VIGIL MECHANISM / WHISTLE BLOWER POLICY
Section 177 of the Companies Act, 2013 requires every listed company and such class or classes of companies, as may be prescribed to establish a vigil mechanism for the directors and employees to report genuine concerns in such manner as may be prescribed.
The Company has adopted a Code of Conduct for Directors and Senior Management Personnel (“the Code”), which lays down the principles and standards that should govern the actions of the Directors
and Senior Management Personnel.
Any actual or potential violation of the Code, howsoever insignificant or perceived as such, is a matter of serious concern for the Company. Such a vigil mechanism shall provide for adequate safeguards against victimization of persons who use such mechanism and also make provision for direct access to the chairperson of the Audit Committee in appropriate or exceptional cases.

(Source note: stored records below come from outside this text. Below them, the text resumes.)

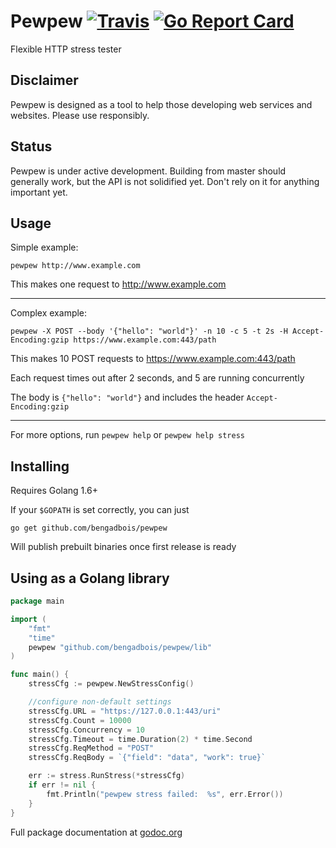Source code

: # Pewpew [![Travis](https://img.shields.io/travis/bengadbois/pewpew.svg?branch=master)](https://travis-ci.org/bengadbois/pewpew) [![Go Report Card](https://goreportcard.com/badge/github.com/bengadbois/pewpew)](https://goreportcard.com/report/github.com/bengadbois/pewpew)

Flexible HTTP stress tester

## Disclaimer
Pewpew is designed as a tool to help those developing web services and websites. Please use responsibly.

## Status
Pewpew is under active development. Building from master should generally work, but the API is not solidified yet. Don't rely on it for anything important yet.

## Usage
Simple example:
```
pewpew http://www.example.com
```
This makes one request to http://www.example.com

---

Complex example:
```
pewpew -X POST --body '{"hello": "world"}' -n 10 -c 5 -t 2s -H Accept-Encoding:gzip https://www.example.com:443/path
```
This makes 10 POST requests to https://www.example.com:443/path

Each request times out after 2 seconds, and 5 are running concurrently

The body is `{"hello": "world"}` and includes the header `Accept-Encoding:gzip`

---

For more options, run `pewpew help` or `pewpew help stress`

## Installing
Requires Golang 1.6+

If your `$GOPATH` is set correctly, you can just

```go get github.com/bengadbois/pewpew```

Will publish prebuilt binaries once first release is ready

## Using as a Golang library
```go
package main

import (
	"fmt"
	"time"
	pewpew "github.com/bengadbois/pewpew/lib"
)

func main() {
	stressCfg := pewpew.NewStressConfig()

	//configure non-default settings
	stressCfg.URL = "https://127.0.0.1:443/uri"
	stressCfg.Count = 10000
	stressCfg.Concurrency = 10
	stressCfg.Timeout = time.Duration(2) * time.Second
	stressCfg.ReqMethod = "POST"
	stressCfg.ReqBody = `{"field": "data", "work": true}`

	err := stress.RunStress(*stressCfg)
	if err != nil {
		fmt.Println("pewpew stress failed:  %s", err.Error())
	}
}
```
Full package documentation at [godoc.org](https://godoc.org/github.com/bengadbois/pewpew/lib)
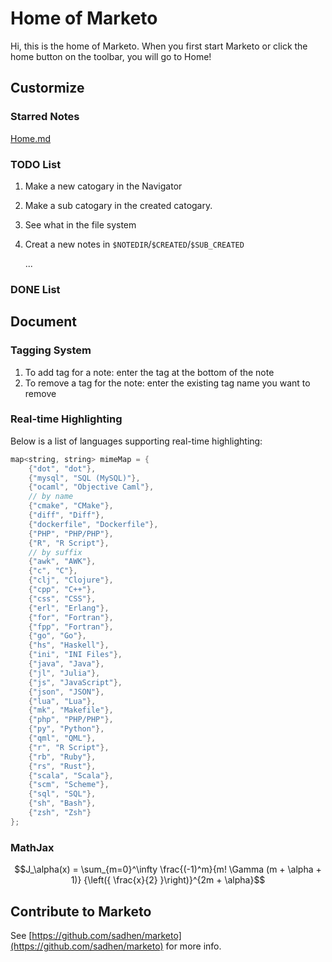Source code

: ﻿<!--
tags: home, @todo
-->

# Home of Marketo
Hi, this is the home of Marketo. When you first start Marketo or click the home button on the toolbar, you will go to Home!

## Custormize
### Starred Notes
[Home.md](/Home.md)

### TODO List
1. Make a new catogary in the Navigator
2. Make a sub catogary in the created catogary.
3. See what in the file system
4. Creat a new notes in `$NOTEDIR`/`$CREATED`/`$SUB_CREATED`

   ...

### DONE List
   
## Document
### Tagging System
1. To add tag for a note: enter the tag at the bottom of the note
2. To remove a tag for the note: enter the existing tag name you want to remove

### Real-time Highlighting
Below is a list of languages supporting real-time highlighting:
``` cpp
map<string, string> mimeMap = {
    {"dot", "dot"},
    {"mysql", "SQL (MySQL)"},
    {"ocaml", "Objective Caml"},
    // by name
    {"cmake", "CMake"},
    {"diff", "Diff"},
    {"dockerfile", "Dockerfile"},
    {"PHP", "PHP/PHP"},
    {"R", "R Script"},
    // by suffix
    {"awk", "AWK"},
    {"c", "C"},
    {"clj", "Clojure"},
    {"cpp", "C++"},
    {"css", "CSS"},
    {"erl", "Erlang"},
    {"for", "Fortran"},
    {"fpp", "Fortran"},
    {"go", "Go"},
    {"hs", "Haskell"},
    {"ini", "INI Files"},
    {"java", "Java"},
    {"jl", "Julia"},
    {"js", "JavaScript"},
    {"json", "JSON"},
    {"lua", "Lua"},
    {"mk", "Makefile"},
    {"php", "PHP/PHP"},
    {"py", "Python"},
    {"qml", "QML"},
    {"r", "R Script"},
    {"rb", "Ruby"},
    {"rs", "Rust"},
    {"scala", "Scala"},
    {"scm", "Scheme"},
    {"sql", "SQL"},
    {"sh", "Bash"},
    {"zsh", "Zsh"}
};
```
### MathJax
$$J_\alpha(x) = \sum_{m=0}^\infty \frac{(-1)^m}{m! \Gamma (m + \alpha + 1)} {\left({ \frac{x}{2} }\right)}^{2m + \alpha}$$

## Contribute to Marketo
See [https://github.com/sadhen/marketo](https://github.com/sadhen/marketo) for more info.

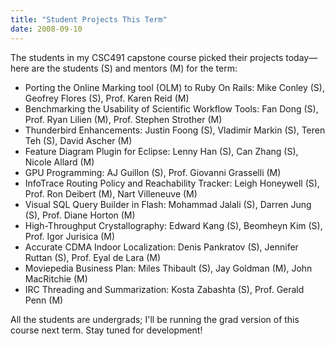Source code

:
 ```yaml
---
title: "Student Projects This Term"
date: 2008-09-10
---
```

The students in my CSC491 capstone course picked their projects today—here are the students (S) and mentors (M) for the term:
<ul>
  <li>Porting the Online Marking tool (OLM) to Ruby On Rails: Mike Conley (S), Geofrey Flores (S), Prof. Karen Reid (M)</li>
  <li>Benchmarking the Usability of Scientific Workflow Tools: Fan Dong (S), Prof. Ryan Lilien (M), Prof. Stephen Strother (M)</li>
  <li>Thunderbird Enhancements: Justin Foong (S), Vladimir Markin (S), Teren Teh (S), David Ascher (M)</li>
  <li>Feature Diagram Plugin for Eclipse: Lenny Han (S), Can Zhang (S), Nicole Allard (M)</li>
  <li>GPU Programming: AJ Guillon (S), Prof. Giovanni Grasselli (M)</li>
  <li>InfoTrace Routing Policy and Reachability Tracker: Leigh Honeywell (S), Prof. Ron Deibert (M), Nart Villeneuve (M)</li>
  <li>Visual SQL Query Builder in Flash: Mohammad Jalali (S), Darren Jung (S), Prof. Diane Horton (M)</li>
  <li>High-Throughput Crystallography: Edward Kang (S), Beomheyn Kim (S), Prof. Igor Jurisica (M)</li>
  <li>Accurate CDMA Indoor Localization: Denis Pankratov (S), Jennifer Ruttan (S), Prof. Eyal de Lara (M)</li>
  <li>Moviepedia Business Plan: Miles Thibault (S), Jay Goldman (M), John MacRitchie (M)</li>
  <li>IRC Threading and Summarization: Kosta Zabashta (S), Prof. Gerald Penn (M)</li>
</ul>
All the students are undergrads; I'll be running the grad version of this course next term. Stay tuned for development!
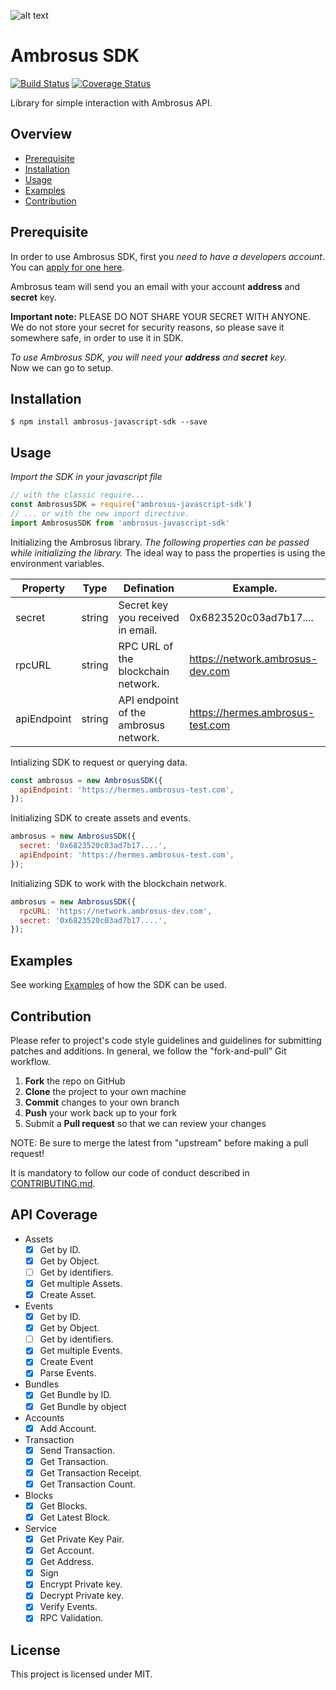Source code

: ![alt text](https://cdn-images-1.medium.com/max/1600/1*hGJHnXJuOmfjIcEofbC0Ww.png 'Ambrosus')

# Ambrosus SDK

<!-- BADGES -->

[![Build Status](https://travis-ci.com/ambrosus/sdk-javascript.svg?branch=master)](https://travis-ci.com/ambrosus/sdk-javascript) [![Coverage Status](https://img.shields.io/badge/coverage-93%25-brightgreen.svg)](https://github.com/ambrosus/sdk-javascript)

<!-- END BADGES -->

Library for simple interaction with Ambrosus API.


## Overview

- [Prerequisite](#prerequisite)
- [Installation](#installation)
- [Usage](#usage)
- [Examples](#examples)
- [Contribution](#contribution)

## Prerequisite

In order to use Ambrosus SDK, first you _need to have a developers account_.\
You can [apply for one here](https://selfservice-test.ambrosus.com/create).

Ambrosus team will send you an email with your account **address** and **secret** key.

**Important note:**
PLEASE DO NOT SHARE YOUR SECRET WITH ANYONE. \
We do not store your secret for security reasons, so please save it somewhere safe, in order to use it in SDK.

_To use Ambrosus SDK, you will need your **address** and **secret** key._\
Now we can go to setup.

## Installation
```console
$ npm install ambrosus-javascript-sdk --save
```

## Usage
_Import the SDK in your javascript file_
```javascript
// with the classic require...
const AmbrosusSDK = require('ambrosus-javascript-sdk')
// ... or with the new import directive.
import AmbrosusSDK from 'ambrosus-javascript-sdk'
```
Initializing the Ambrosus library.
_The following properties can be passed while initializing the library._
The ideal way to pass the properties is using the environment variables.

|Property    | Type | Defination | Example. |
|---|---|---|---|
|secret      | string | Secret key you received in email.| 0x6823520c03ad7b17....|
|rpcURL      | string | RPC URL of the blockchain network. | https://network.ambrosus-dev.com |
|apiEndpoint | string | API endpoint of the ambrosus network. | https://hermes.ambrosus-test.com |

Intializing SDK to request or querying data.
```javascript
const ambrosus = new AmbrosusSDK({
  apiEndpoint: 'https://hermes.ambrosus-test.com',
});
```
Initializing SDK to create assets and events.
```javascript
ambrosus = new AmbrosusSDK({
  secret: '0x6823520c03ad7b17....',
  apiEndpoint: 'https://hermes.ambrosus-test.com',
});
```
Initializing SDK to work with the blockchain network.
```javascript
ambrosus = new AmbrosusSDK({
  rpcURL: 'https://network.ambrosus-dev.com',
  secret: '0x6823520c03ad7b17....',
});
```

## Examples

See working [Examples](examples/) of how the SDK can be used.

## Contribution

Please refer to project's code style guidelines and guidelines for submitting patches and additions. In general, we follow the "fork-and-pull" Git workflow.

 1. **Fork** the repo on GitHub
 2. **Clone** the project to your own machine
 3. **Commit** changes to your own branch
 4. **Push** your work back up to your fork
 5. Submit a **Pull request** so that we can review your changes

NOTE: Be sure to merge the latest from "upstream" before making a pull request!

It is mandatory to follow our code of conduct described in [CONTRIBUTING.md](https://github.com/ambrosus/sdk-javascript/blob/master/CONTRIBUTING.md).

## API Coverage

* Assets
  - [x] Get by ID.
  - [x] Get by Object.
  - [ ] Get by identifiers.
  - [x] Get multiple Assets.
  - [x] Create Asset.
* Events
  - [x] Get by ID.
  - [x] Get by Object.
  - [ ] Get by identifiers.
  - [x] Get multiple Events.
  - [x] Create Event
  - [x] Parse Events.
* Bundles
  - [x] Get Bundle by ID.
  - [x] Get Bundle by object
* Accounts
  - [x] Add Account.
* Transaction
  - [x] Send Transaction.
  - [x] Get Transaction.
  - [x] Get Transaction Receipt.
  - [x] Get Transaction Count.
* Blocks
  - [x] Get Blocks.
  - [x] Get Latest Block.
* Service
  - [x] Get Private Key Pair.
  - [x] Get Account.
  - [x] Get Address.
  - [x] Sign
  - [x] Encrypt Private key.
  - [x] Decrypt Private key.
  - [x] Verify Events.
  - [x] RPC Validation.

## License

This project is licensed under MIT.

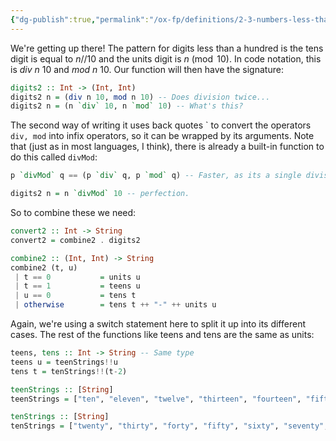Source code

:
 ```yaml
---
{"dg-publish":true,"permalink":"/ox-fp/definitions/2-3-numbers-less-than-100/"}
---
```


We're getting up there! The pattern for digits less than a hundred is the tens digit is equal to $n // 10$ and the units digit is $n \pmod{10}$. In code notation, this is $div\ n\ 10$ and $mod\ n\ 10.$ Our function will then have the signature:

```haskell
digits2 :: Int -> (Int, Int)
digits2 n = (div n 10, mod n 10) -- Does division twice...
digits2 n = (n `div` 10, n `mod` 10) -- What's this?
```

The second way of writing it uses back quotes \` to convert the operators `div, mod` into infix operators, so it can be wrapped by its arguments. Note that (just as in most languages, I think), there is already a built-in function to do this called `divMod`:

```haskell
p `divMod` q == (p `div` q, p `mod` q) -- Faster, as its a single division.

digits2 n = n `divMod` 10 -- perfection. 
```

So to combine these we need:

```haskell
convert2 :: Int -> String
convert2 = combine2 . digits2

combine2 :: (Int, Int) -> String
combine2 (t, u)
 | t == 0           = units u
 | t == 1           = teens u
 | u == 0           = tens t
 | otherwise        = tens t ++ "-" ++ units u
```

Again, we're using a switch statement here to split it up into its different cases. The rest of the functions like teens and tens are the same as units:

```haskell
teens, tens :: Int -> String -- Same type
teens u = teenStrings!!u
tens t = tenStrings!!(t-2)

teenStrings :: [String]
teenStrings = ["ten", "eleven", "twelve", "thirteen", "fourteen", "fifteen", "sixteen", "seventeen", "eighteen", "nineteen" ]

tenStrings :: [String]
tenStrings = ["twenty", "thirty", "forty", "fifty", "sixty", "seventy", "eighty", "ninety"]
```
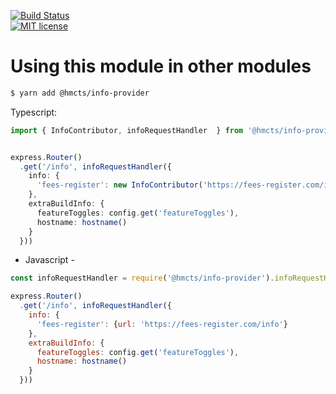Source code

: [![Build Status](https://travis-ci.org/{{github-user-name}}/{{github-app-name}}.svg?branch=master)](https://travis-ci.org/{{github-user-name}}/{{github-app-name}}.svg?branch=master)  
[![MIT license](http://img.shields.io/badge/license-MIT-brightgreen.svg)](http://opensource.org/licenses/MIT)

# Using this module in other modules

```bash
$ yarn add @hmcts/info-provider
```

Typescript:
```ts
import { InfoContributor, infoRequestHandler  } from '@hmcts/info-provider'


express.Router()
  .get('/info', infoRequestHandler({
    info: {
      'fees-register': new InfoContributor('https://fees-register.com/info')
    },
    extraBuildInfo: {
      featureToggles: config.get('featureToggles'),
      hostname: hostname()
    }
  }))

```

- Javascript -

```js
const infoRequestHandler = require('@hmcts/info-provider').infoRequestHandler

express.Router()
  .get('/info', infoRequestHandler({
    info: {
      'fees-register': {url: 'https://fees-register.com/info'}
    },
    extraBuildInfo: {
      featureToggles: config.get('featureToggles'),
      hostname: hostname()
    }
  }))

```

Effective October 1, 2014, Clause 49 of the Listing Agreement between listed companies and the Stock Exchanges, inter alia, provides for a mandatory requirement for all listed companies to establish a mechanism called „Whistle Blower Policy‟ for employees to report to the management instances of unethical behaviour, actual or suspected, fraud or violation of the company’s code of conduct.
In compliance of the above requirements, Spangle Marketing Limited, (SML), being a Listed Company has established a Vigil (Whistle Blower) Mechanism and formulated a Policy in order to provide a framework for responsible and secure whistle blowing/vigil mechanism.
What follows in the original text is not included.